◆ Your goal
Print all of the data below exactly as it appears, leaving out every image.

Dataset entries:
↓

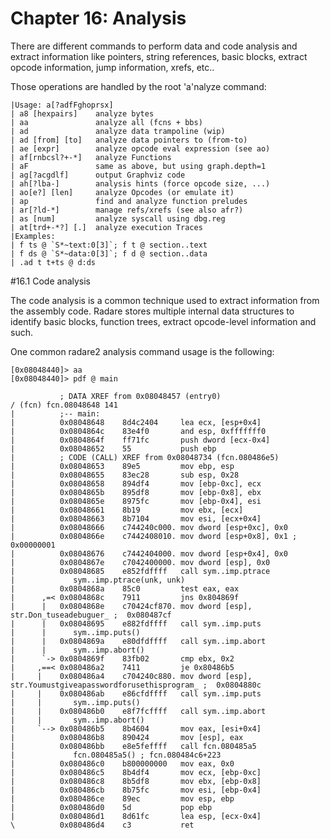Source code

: # Chapter 16: Analysis

There are different commands to perform data and code analysis and extract information like pointers, string references, basic blocks, extract opcode information, jump information, xrefs, etc..

Those operations are handled by the root 'a'nalyze command:

    |Usage: a[?adfFghoprsx]
    | a8 [hexpairs]    analyze bytes
    | aa               analyze all (fcns + bbs)
    | ad               analyze data trampoline (wip)
    | ad [from] [to]   analyze data pointers to (from-to)
    | ae [expr]        analyze opcode eval expression (see ao)
    | af[rnbcsl?+-*]   analyze Functions
    | aF               same as above, but using graph.depth=1
    | ag[?acgdlf]      output Graphviz code
    | ah[?lba-]        analysis hints (force opcode size, ...)
    | ao[e?] [len]     analyze Opcodes (or emulate it)
    | ap               find and analyze function preludes
    | ar[?ld-*]        manage refs/xrefs (see also afr?)
    | as [num]         analyze syscall using dbg.reg
    | at[trd+-*?] [.]  analyze execution Traces
    |Examples:
    | f ts @ `S*~text:0[3]`; f t @ section..text
    | f ds @ `S*~data:0[3]`; f d @ section..data
    | .ad t t+ts @ d:ds

#16.1 Code analysis

The code analysis is a common technique used to extract information from the assembly code. Radare stores multiple internal data structures to identify basic blocks, function trees, extract opcode-level information and such.

One common radare2 analysis command usage is the following:

    [0x08048440]> aa
    [0x08048440]> pdf @ main 
    
               ; DATA XREF from 0x08048457 (entry0)
    / (fcn) fcn.08048648 141
    |          ;-- main:
    |          0x08048648    8d4c2404     lea ecx, [esp+0x4]
    |          0x0804864c    83e4f0       and esp, 0xfffffff0
    |          0x0804864f    ff71fc       push dword [ecx-0x4]
    |          0x08048652    55           push ebp
    |          ; CODE (CALL) XREF from 0x08048734 (fcn.080486e5)
    |          0x08048653    89e5         mov ebp, esp
    |          0x08048655    83ec28       sub esp, 0x28
    |          0x08048658    894df4       mov [ebp-0xc], ecx
    |          0x0804865b    895df8       mov [ebp-0x8], ebx
    |          0x0804865e    8975fc       mov [ebp-0x4], esi
    |          0x08048661    8b19         mov ebx, [ecx]
    |          0x08048663    8b7104       mov esi, [ecx+0x4]
    |          0x08048666    c744240c000. mov dword [esp+0xc], 0x0
    |          0x0804866e    c7442408010. mov dword [esp+0x8], 0x1 ;  0x00000001 
    |          0x08048676    c7442404000. mov dword [esp+0x4], 0x0
    |          0x0804867e    c7042400000. mov dword [esp], 0x0
    |          0x08048685    e852fdffff   call sym..imp.ptrace
    |             sym..imp.ptrace(unk, unk)
    |          0x0804868a    85c0         test eax, eax
    |      ,=< 0x0804868c    7911         jns 0x804869f
    |      |   0x0804868e    c70424cf870. mov dword [esp], str.Don_tuseadebuguer_ ;  0x080487cf 
    |      |   0x08048695    e882fdffff   call sym..imp.puts
    |      |      sym..imp.puts()
    |      |   0x0804869a    e80dfdffff   call sym..imp.abort
    |      |      sym..imp.abort()
    |      `-> 0x0804869f    83fb02       cmp ebx, 0x2
    |     ,==< 0x080486a2    7411         je 0x80486b5
    |     |    0x080486a4    c704240c880. mov dword [esp], str.Youmustgiveapasswordforusethisprogram_ ;  0x0804880c 
    |     |    0x080486ab    e86cfdffff   call sym..imp.puts
    |     |       sym..imp.puts()
    |     |    0x080486b0    e8f7fcffff   call sym..imp.abort
    |     |       sym..imp.abort()
    |     `--> 0x080486b5    8b4604       mov eax, [esi+0x4]
    |          0x080486b8    890424       mov [esp], eax
    |          0x080486bb    e8e5feffff   call fcn.080485a5
    |             fcn.080485a5() ; fcn.080484c6+223
    |          0x080486c0    b800000000   mov eax, 0x0
    |          0x080486c5    8b4df4       mov ecx, [ebp-0xc]
    |          0x080486c8    8b5df8       mov ebx, [ebp-0x8]
    |          0x080486cb    8b75fc       mov esi, [ebp-0x4]
    |          0x080486ce    89ec         mov esp, ebp
    |          0x080486d0    5d           pop ebp
    |          0x080486d1    8d61fc       lea esp, [ecx-0x4]
    \          0x080486d4    c3           ret

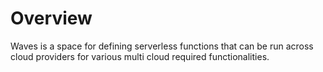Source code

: # Overview

Waves is a space for defining serverless functions that can be run across cloud providers
for various multi cloud required functionalities.
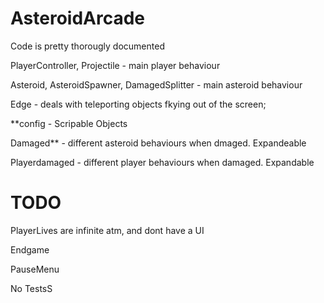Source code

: # AsteroidArcade
Code is pretty thorougly documented

PlayerController, Projectile - main player behaviour

Asteroid, AsteroidSpawner, DamagedSplitter - main asteroid behaviour

Edge - deals with teleporting objects fkying out of the screen;

**config - Scripable Objects

Damaged** - different asteroid behaviours when dmaged. Expandeable

Playerdamaged - different player behaviours when damaged. Expandable

# TODO
PlayerLives are infinite atm, and dont have a UI

Endgame

PauseMenu

No TestsS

↑

◆ Exercise response
Source code

: # Chapter 16: Analysis

There are different commands to perform data and code analysis and extract information like pointers, string references, basic blocks, extract opcode information, jump information, xrefs, etc..

Those operations are handled by the root 'a'nalyze command:

    |Usage: a[?adfFghoprsx]
    | a8 [hexpairs]    analyze bytes
    | aa               analyze all (fcns + bbs)
    | ad               analyze data trampoline (wip)
    | ad [from] [to]   analyze data pointers to (from-to)
    | ae [expr]        analyze opcode eval expression (see ao)
    | af[rnbcsl?+-*]   analyze Functions
    | aF               same as above, but using graph.depth=1
    | ag[?acgdlf]      output Graphviz code
    | ah[?lba-]        analysis hints (force opcode size, ...)
    | ao[e?] [len]     analyze Opcodes (or emulate it)
    | ap               find and analyze function preludes
    | ar[?ld-*]        manage refs/xrefs (see also afr?)
    | as [num]         analyze syscall using dbg.reg
    | at[trd+-*?] [.]  analyze execution Traces
    |Examples:
    | f ts @ `S*~text:0[3]`; f t @ section..text
    | f ds @ `S*~data:0[3]`; f d @ section..data
    | .ad t t+ts @ d:ds

#16.1 Code analysis

The code analysis is a common technique used to extract information from the assembly code. Radare stores multiple internal data structures to identify basic blocks, function trees, extract opcode-level information and such.

One common radare2 analysis command usage is the following:

    [0x08048440]> aa
    [0x08048440]> pdf @ main 
    
               ; DATA XREF from 0x08048457 (entry0)
    / (fcn) fcn.08048648 141
    |          ;-- main:
    |          0x08048648    8d4c2404     lea ecx, [esp+0x4]
    |          0x0804864c    83e4f0       and esp, 0xfffffff0
    |          0x0804864f    ff71fc       push dword [ecx-0x4]
    |          0x08048652    55           push ebp
    |          ; CODE (CALL) XREF from 0x08048734 (fcn.080486e5)
    |          0x08048653    89e5         mov ebp, esp
    |          0x08048655    83ec28       sub esp, 0x28
    |          0x08048658    894df4       mov [ebp-0xc], ecx
    |          0x0804865b    895df8       mov [ebp-0x8], ebx
    |          0x0804865e    8975fc       mov [ebp-0x4], esi
    |          0x08048661    8b19         mov ebx, [ecx]
    |          0x08048663    8b7104       mov esi, [ecx+0x4]
    |          0x08048666    c744240c000. mov dword [esp+0xc], 0x0
    |          0x0804866e    c7442408010. mov dword [esp+0x8], 0x1 ;  0x00000001 
    |          0x08048676    c7442404000. mov dword [esp+0x4], 0x0
    |          0x0804867e    c7042400000. mov dword [esp], 0x0
    |          0x08048685    e852fdffff   call sym..imp.ptrace
    |             sym..imp.ptrace(unk, unk)
    |          0x0804868a    85c0         test eax, eax
    |      ,=< 0x0804868c    7911         jns 0x804869f
    |      |   0x0804868e    c70424cf870. mov dword [esp], str.Don_tuseadebuguer_ ;  0x080487cf 
    |      |   0x08048695    e882fdffff   call sym..imp.puts
    |      |      sym..imp.puts()
    |      |   0x0804869a    e80dfdffff   call sym..imp.abort
    |      |      sym..imp.abort()
    |      `-> 0x0804869f    83fb02       cmp ebx, 0x2
    |     ,==< 0x080486a2    7411         je 0x80486b5
    |     |    0x080486a4    c704240c880. mov dword [esp], str.Youmustgiveapasswordforusethisprogram_ ;  0x0804880c 
    |     |    0x080486ab    e86cfdffff   call sym..imp.puts
    |     |       sym..imp.puts()
    |     |    0x080486b0    e8f7fcffff   call sym..imp.abort
    |     |       sym..imp.abort()
    |     `--> 0x080486b5    8b4604       mov eax, [esi+0x4]
    |          0x080486b8    890424       mov [esp], eax
    |          0x080486bb    e8e5feffff   call fcn.080485a5
    |             fcn.080485a5() ; fcn.080484c6+223
    |          0x080486c0    b800000000   mov eax, 0x0
    |          0x080486c5    8b4df4       mov ecx, [ebp-0xc]
    |          0x080486c8    8b5df8       mov ebx, [ebp-0x8]
    |          0x080486cb    8b75fc       mov esi, [ebp-0x4]
    |          0x080486ce    89ec         mov esp, ebp
    |          0x080486d0    5d           pop ebp
    |          0x080486d1    8d61fc       lea esp, [ecx-0x4]
    \          0x080486d4    c3           ret

Source code

: # Overview

Waves is a space for defining serverless functions that can be run across cloud providers
for various multi cloud required functionalities.
Source code

: # AsteroidArcade
Code is pretty thorougly documented

PlayerController, Projectile - main player behaviour

Asteroid, AsteroidSpawner, DamagedSplitter - main asteroid behaviour

Edge - deals with teleporting objects fkying out of the screen;

**config - Scripable Objects

Damaged** - different asteroid behaviours when dmaged. Expandeable

Playerdamaged - different player behaviours when damaged. Expandable

# TODO
PlayerLives are infinite atm, and dont have a UI

Endgame

PauseMenu

No TestsS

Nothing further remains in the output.